I'm wondering what's the matter with this property on oriented graphs :
$$ T= (V(T),E(T)) \text{ has prop } S_k \text{ if for any k vertices } v_1, \cdots, v_k \in V(T) \\ \text{ there exist a vertex } u \in V(T) \text{ such that } uv_1, uv_2, \cdots, uv_k \in E(T) $$
I think that $S_1$ is the necessary and sufficient condition for having a connected graph (is this even true? I don't know if we consider the direction of the edges), but what about this property for any k ? what is it saying?
$S_k$ says that every $k$ vertices have a common (direct) ancestor (predecessor may be the better, or more familiar term).
This does not say that the graph is connected for $k=1$.

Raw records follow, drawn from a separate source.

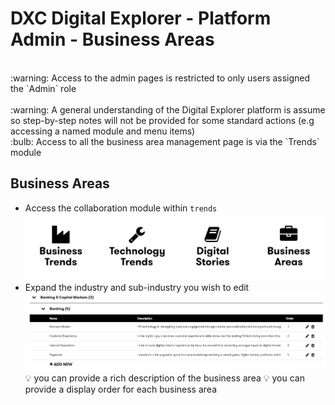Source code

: # DXC Digital Explorer - Platform Admin - Business Areas
<br>
:warning: Access to the admin pages is restricted to only users assigned the `Admin` role<br>
<br>
:warning: A general understanding of the Digital Explorer platform is assume so step-by-step notes will not be provided for some standard actions (e.g accessing a named module and menu items)
<br>
:bulb: Access to all the business area management page is via the `Trends` module
<br>

## Business Areas

- Access the collaboration module within `trends`<br>
![image](images/ba1.png)<br>
- Expand the industry and sub-industry you wish to edit
![image](images/ba2.png)<br>
:bulb: you can provide a rich description of the business area
:bulb: you can provide a display order for each business area
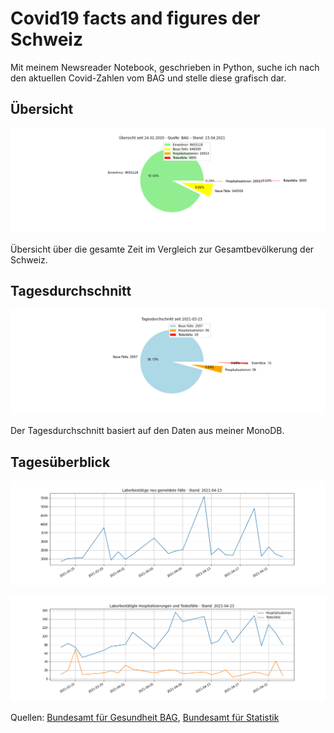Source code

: # Covid19 facts and figures der Schweiz

Mit meinem Newsreader Notebook, geschrieben in Python, suche ich nach den aktuellen Covid-Zahlen vom BAG und stelle diese grafisch dar. 

## Übersicht

![Overview](../images/covid-overview.png)

Übersicht über die gesamte Zeit im Vergleich zur Gesamtbevölkerung der Schweiz.

## Tagesdurchschnitt

![Overview](../images/covid-dayli-overview.png)

Der Tagesdurchschnitt basiert auf den Daten aus meiner MonoDB.

## Tagesüberblick

![Overview](../images/covid-dayli-newcases.png)

![Overview](../images/covid-dayli-host-dead.png)

Quellen: [Bundesamt für Gesundheit BAG](www.covid19.admin.ch), [Bundesamt für Statistik](https://www.bfs.admin.ch/bfs/de/home/statistiken/bevoelkerung/stand-entwicklung.html)
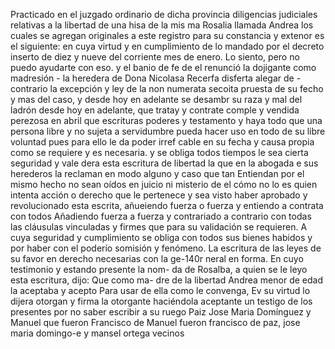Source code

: Practicado en el juzgado ordinario de dicha provincia diligencias judiciales relativas a la libertad de una hisa de la mis
ma Rosalia llamada Andrea los cuales se agregan originales a este registro para su constancia y extenor es el siguiente: en cuya virtud y en cumplimiento de lo mandado por el decreto inserto de diez y nueve del corriente mes de enero.
Lo siento, pero no puedo ayudarte con eso.
y el banio de fe de el renunció la dojigante como madresión - la heredera de Dona Nicolasa Recerfa disferta alegar de - contrario la excepción y ley de la non numerata secoita pruesta de su fecho y mas del caso, y desde hoy en adelante se desambr
su raza y mal del ladrón desde hoy en adelante,
que tratay y contrate
comple y vendida perezosa en abril
que escrituras poderes y testamento y haya todo que una
persona libre y no sujeta a servidumbre pueda hacer uso
en todo de su libre voluntad pues para ello le da poder irref
cable en su fecha y causa propia como se requiere y es necesaria. y se obliga todos tiempos le sea cierta seguridad y vale dera esta escritura de libertad la que en la abogada e sus herederos la reclaman en modo alguno y caso que tan
Entiendan por el mismo hecho no sean oídos en juicio ni misterio de el cómo no lo es quien intenta acción o derecho que le pertenece y sea visto haber aprobado y revolucionado esta escrita, añueiendo fuerza o fuerza y entiendo a contrata con todos
Añadiendo fuerza a fuerza y contrariado a contrario con todas las cláusulas vinculadas y firmes que para su validación se requieren. A cuya seguridad y cumplimiento se obliga con todos sus bienes habidos y por haber con el poderío somisión y fenómeno.
La escritura de las leyes de su favor en derecho necesarias con la ge-140r neral en forma. En cuyo testimonio y estando presente la nom- da de Rosalba, a quien se le leyo esta escritura, dijo: Que como ma- dre de la libertad Andrea menor de edad la aceptaba y acepto
Para usar de ella como le convenga, Ev su virtud lo dijera otorgan y firma la otorgante haciéndola aceptante un testigo de los presentes por no saber escribir a su ruego Paiz Jose Maria Domínguez y Manuel que fueron Francisco de Manuel
fueron francisco de paz, jose maria domingo-e y mansel
ortega vecinos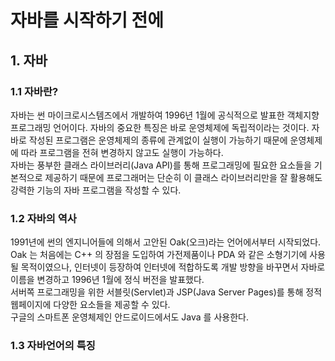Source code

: # 자바를 시작하기 전에
## 1. 자바
### 1.1 자바란?
자바는 썬 마이크로시스템즈에서 개발하여 1996년 1월에 공식적으로 발표한 객체지향 프로그래밍 언어이다. 자바의 중요한 특징은 바로 운영체제에 독립적이라는 것이다. 자바로 작성된 프로그램은 운영체제의 종류에 관계없이 실행이 가능하기 때문에 
운영체제에 따라 프로그램을 전혀 변경하지 않고도 실행이 가능하다.    
자바는 풍부한 클래스 라이브러리(Java API)를 통해 프로그래밍에 필요한 요소들을 기본적으로 제공하기 때문에 프로그래머는 단순히 이 클래스 라이브러리만을 잘 활용해도
강력한 기능의 자바 프로그램을 작성할 수 있다.

### 1.2 자바의 역사
1991년에 썬의 엔지니어들에 의해서 고안된 Oak(오크)라는 언어에서부터 시작되었다.   
Oak 는 처음에는 C++ 의 장점을 도입하여 가전제품이나 PDA 와 같은 소형기기에 사용될 목적이였으나, 인터넷이 등장하여 인터넷에 적합하도록
개발 방향을 바꾸면서 자바로 이름을 변경하고 1996년 1월에 정식 버전을 발표했다.   
서버쪽 프로그래밍을 위한 서블릿(Servlet)과 JSP(Java Server Pages)를 통해 정적 웹페이지에 다양한 요소들을 제공할 수 있다.   
구글의 스마트폰 운영체제인 안드로이드에서도 Java 를 사용한다. 

### 1.3 자바언어의 특징
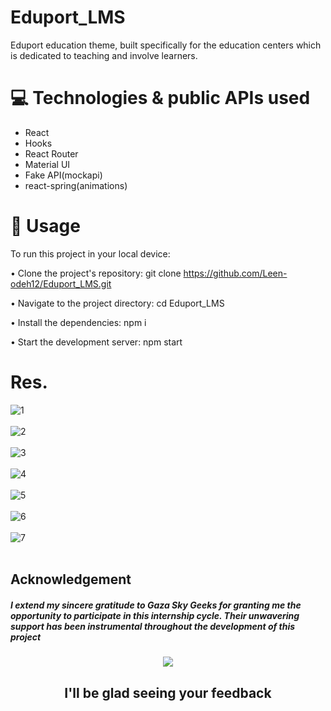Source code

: # Eduport_LMS
Eduport education theme, built specifically for the education centers which is dedicated to teaching and involve learners.

# 💻 Technologies & public APIs used
* React
* Hooks
* React Router
* Material UI
* Fake API(mockapi)
* react-spring(animations)

# 🚀 Usage
To run this project in your local device:

• Clone the project's repository: git clone https://github.com/Leen-odeh12/Eduport_LMS.git

• Navigate to the project directory: cd Eduport_LMS

• Install the dependencies: npm i

• Start the development server: npm start

# Res.
![1](https://github.com/Leen-odeh12/Eduport_LMS/assets/123558998/a2943b08-2ebf-4bbb-b070-f6f1ea7c9c60)
<br> <br>
![2](https://github.com/Leen-odeh12/Eduport_LMS/assets/123558998/edeeb754-2c49-4def-843d-a0c1d6486aeb)
<br> <br>
![3](https://github.com/Leen-odeh12/Eduport_LMS/assets/123558998/edb0877b-a971-4f0b-a505-a7664fff616e)
<br><br>
![4](https://github.com/Leen-odeh12/Eduport_LMS/assets/123558998/4c2e3394-aaef-4359-8754-2e55f65fe6db)
<br><br>
![5](https://github.com/Leen-odeh12/Eduport_LMS/assets/123558998/0914bb69-c0f9-4a6e-939f-115376ee4fde)
<br> <br>
![6](https://github.com/Leen-odeh12/Eduport_LMS/assets/123558998/e2cbdd6e-e7a9-4d81-9023-f7a59f8fa7dc)
<br><br>
![7](https://github.com/Leen-odeh12/Eduport_LMS/assets/123558998/0bc537bd-9cd2-4531-8fc4-d121579506f9)
<br><br>
## Acknowledgement
##### I extend my sincere gratitude to Gaza Sky Geeks for granting me the opportunity to participate in this internship cycle. Their unwavering support has been instrumental throughout the development of this project
 <center> <img src="https://github.com/Leen-odeh3/Eduport_LMS/assets/123558998/b84185a9-81ef-49fd-b52a-99577c40d63c"</center>

## I'll be glad seeing your feedback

For $k=1$ (and $T$ finite!) it does say that there is a directed cycle. The disjoint union of two directed cycles however satisfies $S_1$ but is not connected.
For $k>1$ and $T$ finite it does imply that the underlying simple graph is connected, but $T$ still does not need to be strongly connected.

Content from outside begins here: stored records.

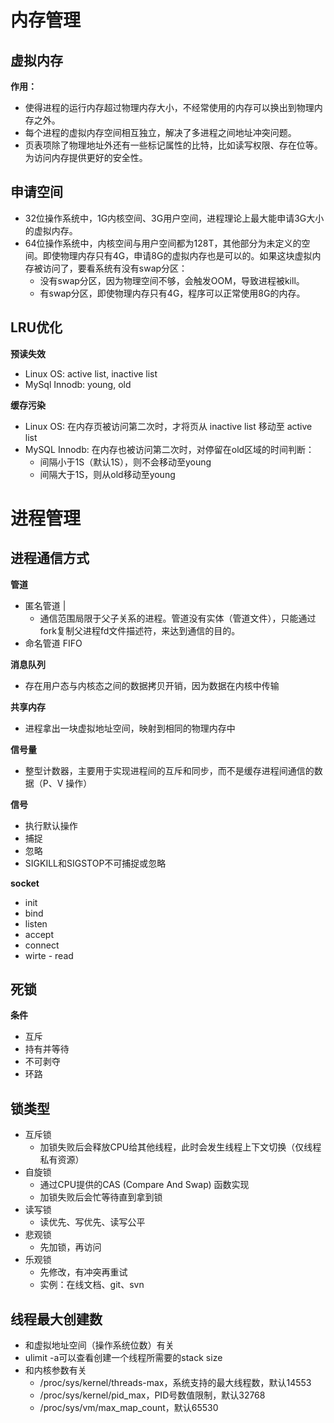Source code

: # 内存管理

## 虚拟内存

**作用：**

- 使得进程的运行内存超过物理内存大小，不经常使用的内存可以换出到物理内存之外。
- 每个进程的虚拟内存空间相互独立，解决了多进程之间地址冲突问题。
- 页表项除了物理地址外还有一些标记属性的比特，比如读写权限、存在位等。为访问内存提供更好的安全性。

## 申请空间

- 32位操作系统中，1G内核空间、3G用户空间，进程理论上最大能申请3G大小的虚拟内存。
- 64位操作系统中，内核空间与用户空间都为128T，其他部分为未定义的空间。即使物理内存只有4G，申请8G的虚拟内存也是可以的。如果这块虚拟内存被访问了，要看系统有没有swap分区：
  - 没有swap分区，因为物理空间不够，会触发OOM，导致进程被kill。
  - 有swap分区，即使物理内存只有4G，程序可以正常使用8G的内存。

## LRU优化

**预读失效**

- Linux OS: active list, inactive list
- MySql Innodb: young, old

**缓存污染**

- Linux OS: 在内存页被访问第二次时，才将页从 inactive list 移动至 active list
- MySQL Innodb: 在内存也被访问第二次时，对停留在old区域的时间判断：
  - 间隔小于1S（默认1S），则不会移动至young
  - 间隔大于1S，则从old移动至young

# 进程管理

## 进程通信方式

**管道**

- 匿名管道 | 
  - 通信范围局限于父子关系的进程。管道没有实体（管道文件），只能通过fork复制父进程fd文件描述符，来达到通信的目的。
- 命名管道 FIFO

**消息队列**

- 存在用户态与内核态之间的数据拷贝开销，因为数据在内核中传输

**共享内存**

- 进程拿出一块虚拟地址空间，映射到相同的物理内存中

**信号量**

- 整型计数器，主要用于实现进程间的互斥和同步，而不是缓存进程间通信的数据（P、V 操作）

**信号**

- 执行默认操作
- 捕捉
- 忽略
- SIGKILL和SIGSTOP不可捕捉或忽略

**socket**

- init
- bind
- listen
- accept
- connect
- wirte - read

## 死锁

**条件**

- 互斥
- 持有并等待
- 不可剥夺
- 环路

## 锁类型

- 互斥锁
  - 加锁失败后会释放CPU给其他线程，此时会发生线程上下文切换（仅线程私有资源）
- 自旋锁
  - 通过CPU提供的CAS (Compare And Swap) 函数实现
  - 加锁失败后会忙等待直到拿到锁
- 读写锁
  - 读优先、写优先、读写公平
- 悲观锁
  - 先加锁，再访问
- 乐观锁
  - 先修改，有冲突再重试
  - 实例：在线文档、git、svn

## 线程最大创建数

- 和虚拟地址空间（操作系统位数）有关
- ulimit -a可以查看创建一个线程所需要的stack size
- 和内核参数有关
  - /proc/sys/kernel/threads-max，系统支持的最大线程数，默认14553
  - /proc/sys/kernel/pid_max，PID号数值限制，默认32768
  - /proc/sys/vm/max_map_count，默认65530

For infinite graphs all bets are off: there need not even be cycles.
EDIT: above is for general digraphs (overlooking the fact that the question title clearly states tournaments).
In a tournament you can show that property $S_k$ implies minimum in-degree $k$ (provided $k$ is smaller than the size of the tournament). You can prove this as follows:
Suppose a vertex $v$ has in-degree $l<k$. Let $v_1u,\ldots,v_lu$ be the $l$ in-edges of $u$. Let $v_{l+1},\ldots,v_{k-1}$ other vertices (possibly zero if $l=k-1$), different from $u$, and all $v_i$ different from each other. By definition $u,v_1,v_2,\ldots,v_{k-1}$ have a common predecessor $w$ that must be different from all $v_i$ and therefore is another in-edge for $u$. Contradiction.